Prices that were quoted last season for a crop that ordinarily would not have fetched good prices must not fool farmers into believing that they can make good money even from low quality produce.

They must always aim for the highest grades to fetch optimal prices.

This season, things have turned for the better with the good rains being experienced that will naturally yield good crops and set the stage for the highest quality to dictate the nature of prices the leaf will fetch.

Farmers must realise that it is not always that there are buyers out to fleece them.

They must concentrate on using the best agronomic practices to ensure production of the golden leaf remains sustainable and allow produce from Zimbabwe to be sought after by buyers from every corner of the globe.

It must not end with the proper agronomic practices on the field only but must also extend to the curing, grading, grading and storing procedures leading to the marketing process.

The leaf must be presented in a manner that extinguishes doubts on the way it was produced and processed.

Once farmers master this, they stand a good chance of raking in huge rewards, come the marketing season of the crop.

It will not hurt them to follow the proper production procedures to the last letter and see how their produce fares at the market before pointing the finger at unscrupulous buyers who in some cases do not have anything to do with the way a crop was managed during production.

In recent seasons, there have also been worrying incidences of tobacco farmers falling prey to robbers who would pounce and take bales or even the truck ferrying the tobacco.

This, in most cases, is avoidable if farmers act as true businesspeople who do their business to book.

It is fast becoming apparent that farmers who fall victim to the marauding robbers usually do not hire reliable transporters with vehicles that are roadworthy.

Such transporters usually want to move at night to escape the scrutiny of police and as fate will always have it, they usually experience breakdowns, which leave them exposed to criminals.

It is important for farmers to form groups and pool resources and hire reliable transporters that move during day.
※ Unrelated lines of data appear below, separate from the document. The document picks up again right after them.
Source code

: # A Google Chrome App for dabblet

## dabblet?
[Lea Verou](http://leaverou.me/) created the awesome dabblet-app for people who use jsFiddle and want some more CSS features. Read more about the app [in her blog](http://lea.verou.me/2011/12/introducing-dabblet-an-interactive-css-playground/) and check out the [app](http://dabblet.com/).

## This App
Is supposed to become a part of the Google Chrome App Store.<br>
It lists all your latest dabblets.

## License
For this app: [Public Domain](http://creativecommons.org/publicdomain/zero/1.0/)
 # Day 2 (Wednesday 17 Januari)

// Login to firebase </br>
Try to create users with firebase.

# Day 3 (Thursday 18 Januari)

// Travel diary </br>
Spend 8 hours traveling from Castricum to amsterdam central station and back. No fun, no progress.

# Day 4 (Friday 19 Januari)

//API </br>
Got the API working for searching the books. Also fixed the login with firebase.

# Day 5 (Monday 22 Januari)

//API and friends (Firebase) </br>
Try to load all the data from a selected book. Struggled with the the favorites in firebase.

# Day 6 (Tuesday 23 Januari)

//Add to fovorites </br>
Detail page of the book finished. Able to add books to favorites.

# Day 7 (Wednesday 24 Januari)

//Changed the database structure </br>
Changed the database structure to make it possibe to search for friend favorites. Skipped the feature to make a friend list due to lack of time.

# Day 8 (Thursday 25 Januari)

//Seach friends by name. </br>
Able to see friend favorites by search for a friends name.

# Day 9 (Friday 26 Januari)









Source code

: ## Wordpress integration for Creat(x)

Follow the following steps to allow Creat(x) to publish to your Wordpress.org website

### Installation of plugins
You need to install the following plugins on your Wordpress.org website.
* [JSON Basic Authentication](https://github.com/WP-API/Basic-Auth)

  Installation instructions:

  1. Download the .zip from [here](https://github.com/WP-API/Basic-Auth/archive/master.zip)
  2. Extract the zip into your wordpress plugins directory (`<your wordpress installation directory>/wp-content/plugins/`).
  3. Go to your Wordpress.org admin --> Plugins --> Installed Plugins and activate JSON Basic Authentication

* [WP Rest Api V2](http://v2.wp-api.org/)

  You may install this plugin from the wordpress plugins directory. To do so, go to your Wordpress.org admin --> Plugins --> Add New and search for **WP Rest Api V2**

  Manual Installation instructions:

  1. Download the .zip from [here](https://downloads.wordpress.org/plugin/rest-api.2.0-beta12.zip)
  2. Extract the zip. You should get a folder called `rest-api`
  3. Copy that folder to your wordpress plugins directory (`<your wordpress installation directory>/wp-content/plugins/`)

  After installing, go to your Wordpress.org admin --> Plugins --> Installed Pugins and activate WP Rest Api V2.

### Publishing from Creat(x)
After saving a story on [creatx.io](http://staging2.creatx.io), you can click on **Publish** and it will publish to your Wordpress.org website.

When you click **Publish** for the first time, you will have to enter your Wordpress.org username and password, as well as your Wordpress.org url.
Pre-delivery bookings are also important to avoid just pitching up and spend time before being attended to, which naturally creates extra costs and expose the produce to various threats both natural and man-made.

The Covid-19 era may have been unpopular with many people because of the ruthless treatment it unleashed on humanity but left lessons on progressive ways of doing business.

For tobacco farmers, the first thing was that they should not just appear from nowhere but make bookings to enable the floors to prepare for their coming and serve them expeditiously upon arrival.

The orderliness that was witnessed during that difficult time should be maintained even after the pandemic has gone given that disease outbreaks normally find fertile grounds in big gatherings.

Those farmers who have completed grading and baling and are now just waiting for TIMB to announce the dates should remember that storage losses can also ruin an entire season’s efforts. The crop should be stored under proper conditions to make sure nothing spoils the quality it had when it was sent for storage. In the spirit of business, let the marketing season begin!